On a closing basis, today’s drop is even more significant as gold prices are currently at a four-month low. This low occurred in August midway through the $163 rally which took gold prices to this year’s high.

On a technical basis, major chart damage occurred when prices beached the 200-day moving average at $1267.70. However as of 2:30 PM Eastern standard time, gold is trading just above the 200-day moving average by $0.20.

The U.S. dollar is partially responsible for today’s drop, accounting for roughly 31% of the $10 drop in spot gold which is currently fixed at $1265.60. While $3.95 is a direct result of the stronger U.S. dollar, the remaining $6.05 is due to strong selling in the market, according to the Kitco Gold Index (KGX).

Strength in the U.S. economy with U.S. equities trading at or near record highs has maintained a risk-on environment. October’s trade deficit grew by 8.6% to a nine-month high of 48.7 billion. This added to the already strong risk-on market sentiment.

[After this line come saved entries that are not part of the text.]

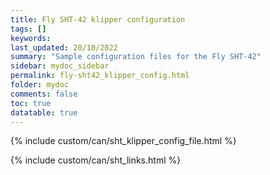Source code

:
 ```yaml
---
title: Fly SHT-42 klipper configuration
tags: []
keywords: 
last_updated: 20/10/2022
summary: "Sample configuration files for the Fly SHT-42"
sidebar: mydoc_sidebar
permalink: fly-sht42_klipper_config.html
folder: mydoc
comments: false
toc: true
datatable: true
---
```


{% include custom/can/sht_klipper_config_file.html %}

{% include custom/can/sht_links.html %}
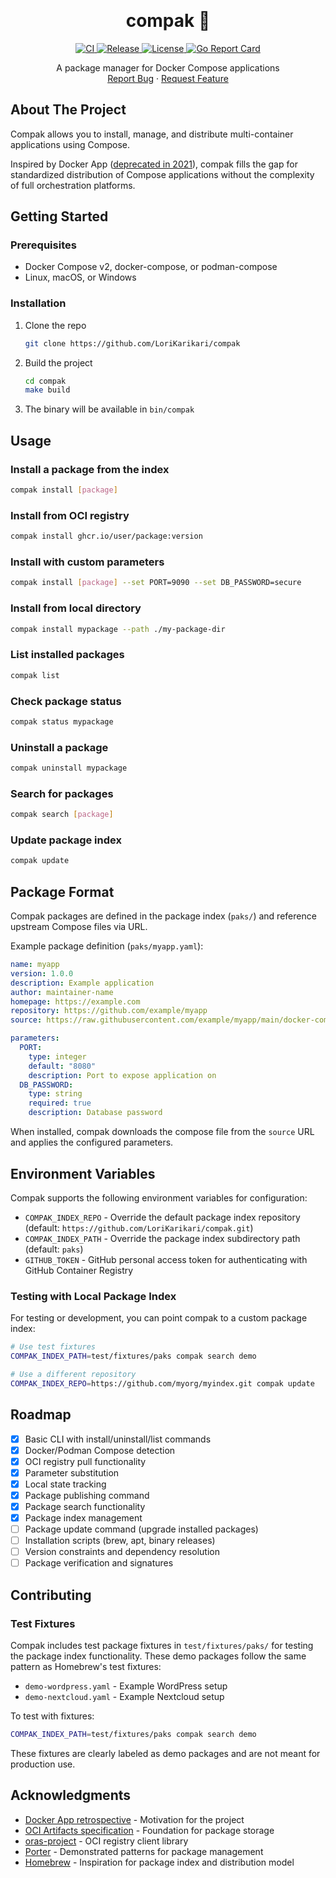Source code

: <a id="readme-top"></a>

<br />
<div align="center">
  <h1 align="center">compak 🎒</h1>

  <p align="center">
    <a href="https://github.com/LoriKarikari/compak/actions/workflows/ci.yml">
      <img src="https://github.com/LoriKarikari/compak/actions/workflows/ci.yml/badge.svg" alt="CI">
    </a>
    <a href="https://github.com/LoriKarikari/compak/releases">
      <img src="https://img.shields.io/github/v/release/LoriKarikari/compak" alt="Release">
    </a>
    <a href="https://github.com/LoriKarikari/compak/blob/main/LICENSE">
      <img src="https://img.shields.io/github/license/LoriKarikari/compak" alt="License">
    </a>
    <a href="https://goreportcard.com/report/github.com/LoriKarikari/compak">
      <img src="https://goreportcard.com/badge/github.com/LoriKarikari/compak" alt="Go Report Card">
    </a>
  </p>

  <p align="center">
    A package manager for Docker Compose applications
    <!-- <br />
    <a href="https://github.com/LoriKarikari/compak"><strong>Explore the docs »</strong></a>
    <br /> -->
    <br />
    <a href="https://github.com/LoriKarikari/compak/issues/new?labels=bug">Report Bug</a>
    ·
    <a href="https://github.com/LoriKarikari/compak/issues/new?labels=enhancement">Request Feature</a>
  </p>
</div>


## About The Project

Compak allows you to install, manage, and distribute multi-container applications using Compose.

Inspired by Docker App ([deprecated in 2021](https://github.com/docker/roadmap/issues/209)), compak fills the gap for standardized distribution of Compose applications without the complexity of full orchestration platforms.


## Getting Started

### Prerequisites

* Docker Compose v2, docker-compose, or podman-compose
* Linux, macOS, or Windows

### Installation

1. Clone the repo
   ```bash
   git clone https://github.com/LoriKarikari/compak
   ```
2. Build the project
   ```bash
   cd compak
   make build
   ```
3. The binary will be available in `bin/compak`

## Usage

### Install a package from the index

```bash
compak install [package]
```

### Install from OCI registry

```bash
compak install ghcr.io/user/package:version
```

### Install with custom parameters

```bash
compak install [package] --set PORT=9090 --set DB_PASSWORD=secure
```

### Install from local directory

```bash
compak install mypackage --path ./my-package-dir
```

### List installed packages

```bash
compak list
```

### Check package status

```bash
compak status mypackage
```

### Uninstall a package

```bash
compak uninstall mypackage
```

### Search for packages

```bash
compak search [package]
```

### Update package index

```bash
compak update
```

## Package Format

Compak packages are defined in the package index (`paks/`) and reference upstream Compose files via URL.

Example package definition (`paks/myapp.yaml`):
```yaml
name: myapp
version: 1.0.0
description: Example application
author: maintainer-name
homepage: https://example.com
repository: https://github.com/example/myapp
source: https://raw.githubusercontent.com/example/myapp/main/docker-compose.yml

parameters:
  PORT:
    type: integer
    default: "8080"
    description: Port to expose application on
  DB_PASSWORD:
    type: string
    required: true
    description: Database password
```

When installed, compak downloads the compose file from the `source` URL and applies the configured parameters.

## Environment Variables

Compak supports the following environment variables for configuration:

* `COMPAK_INDEX_REPO` - Override the default package index repository (default: `https://github.com/LoriKarikari/compak.git`)
* `COMPAK_INDEX_PATH` - Override the package index subdirectory path (default: `paks`)
* `GITHUB_TOKEN` - GitHub personal access token for authenticating with GitHub Container Registry

### Testing with Local Package Index

For testing or development, you can point compak to a custom package index:

```bash
# Use test fixtures
COMPAK_INDEX_PATH=test/fixtures/paks compak search demo

# Use a different repository
COMPAK_INDEX_REPO=https://github.com/myorg/myindex.git compak update
```

## Roadmap

- [x] Basic CLI with install/uninstall/list commands
- [x] Docker/Podman Compose detection
- [x] OCI registry pull functionality
- [x] Parameter substitution
- [x] Local state tracking
- [x] Package publishing command
- [x] Package search functionality
- [x] Package index management
- [ ] Package update command (upgrade installed packages)
- [ ] Installation scripts (brew, apt, binary releases)
- [ ] Version constraints and dependency resolution
- [ ] Package verification and signatures

## Contributing

### Test Fixtures

Compak includes test package fixtures in `test/fixtures/paks/` for testing the package index functionality. These demo packages follow the same pattern as Homebrew's test fixtures:

* `demo-wordpress.yaml` - Example WordPress setup
* `demo-nextcloud.yaml` - Example Nextcloud setup

To test with fixtures:

```bash
COMPAK_INDEX_PATH=test/fixtures/paks compak search demo
```

These fixtures are clearly labeled as demo packages and are not meant for production use.

## Acknowledgments

* [Docker App retrospective](https://github.com/docker/roadmap/issues/209) - Motivation for the project
* [OCI Artifacts specification](https://github.com/opencontainers/artifacts) - Foundation for package storage
* [oras-project](https://github.com/oras-project/oras-go) - OCI registry client library
* [Porter](https://github.com/getporter/porter) - Demonstrated patterns for package management
* [Homebrew](https://brew.sh) - Inspiration for package index and distribution model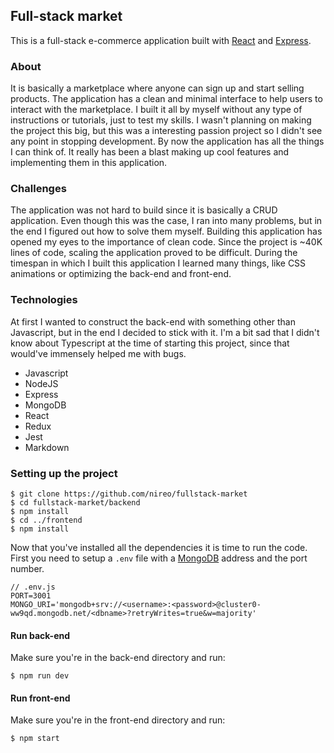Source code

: ## Full-stack market

This is a full-stack e-commerce application built with [React](https://reactjs.org/) and [Express](https://expressjs.com/).

### About

It is basically a marketplace where anyone can sign up and start selling products. The application has a clean and minimal interface to help users to interact with the marketplace. I built it all by myself without any type of instructions or tutorials, just to test my skills. I wasn't planning on making the project this big, but this was a interesting passion project so I didn't see any point in stopping development. By now the application has all the things I can think of. It really has been a blast making up cool features and implementing them in this application.

### Challenges

The application was not hard to build since it is basically a CRUD application. Even though this was the case, I ran into many problems, but in the end I figured out how to solve them myself. Building this application has opened my eyes to the importance of clean code. Since the project is ~40K lines of code, scaling the application proved to be difficult. During the timespan in which I built this application I learned many things, like CSS animations or optimizing the back-end and front-end.

### Technologies

At first I wanted to construct the back-end with something other than Javascript, but in the end I decided to stick with it. I'm a bit sad that I didn't know about Typescript at the time of starting this project, since that would've immensely helped me with bugs.

- Javascript
- NodeJS
- Express
- MongoDB
- React
- Redux
- Jest
- Markdown

### Setting up the project

```
$ git clone https://github.com/nireo/fullstack-market
$ cd fullstack-market/backend
$ npm install
$ cd ../frontend
$ npm install
```

Now that you've installed all the dependencies it is time to run the code. First you need to setup a `.env` file with a [MongoDB](https://www.mongodb.com/) address and the port number.

```
// .env.js
PORT=3001
MONGO_URI='mongodb+srv://<username>:<password>@cluster0-ww9qd.mongodb.net/<dbname>?retryWrites=true&w=majority'
```

#### Run back-end

Make sure you're in the back-end directory and run:

```
$ npm run dev
```

#### Run front-end

Make sure you're in the front-end directory and run:

```
$ npm start
```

It also seems that speculative capital has been moving into Bitcoin. It is currently trading at $11,755.63, a net gain of 17 ½% in the last week, 54.9% in the last month, and an astounding 1434.4% on the year.

“Sentiment is bearish for gold,” said Chintan Karnani, chief market analyst at Insignia Consultants, in an interview with MarketWatch. “The rise in U.S. trade deficit numbers tells us of the strength of the U.S. economy till the first quarter of next year. A strong U.S. economy will prevent sharp gains for gold.” He also noted that a “continued rise in bitcoins is also preventing [a] gold-price rise.”

This month is widely expected to result in the Federal Reserve implementing one last rate hike, according to the most recent minutes released from the last FOMC meeting. Traders and investors will be able to gain a little more insight as to the current timetable for rate hikes by the Fed in 2018 when the non-farm payroll report is released this Friday.

Although gold has traded to these recent lows on three occasions beginning in October, the fundamentals which have provided critical selling pressure remain intact.

 In an interview with Kitco News, Bill Baruch, president of Blueline Futures said that “while he sees some support at $1262 per ounce, the reality is that the market is setting up to push lower in the near term. There is no catalyst to send gold prices higher.” He also thinks that we need to see a cleansing in the market that will set up a buying opportunity for the end of the month.”

The fact of the matter is there is a historical tendency for gold prices to hit bottom somewhere near the end of the calendar year and then rally as it moves into a new year. This tendency has been evident in the market since 2014. If history repeats itself, we could see gold prices bottom at some point over the next month to month and a half before moving back into rally mode.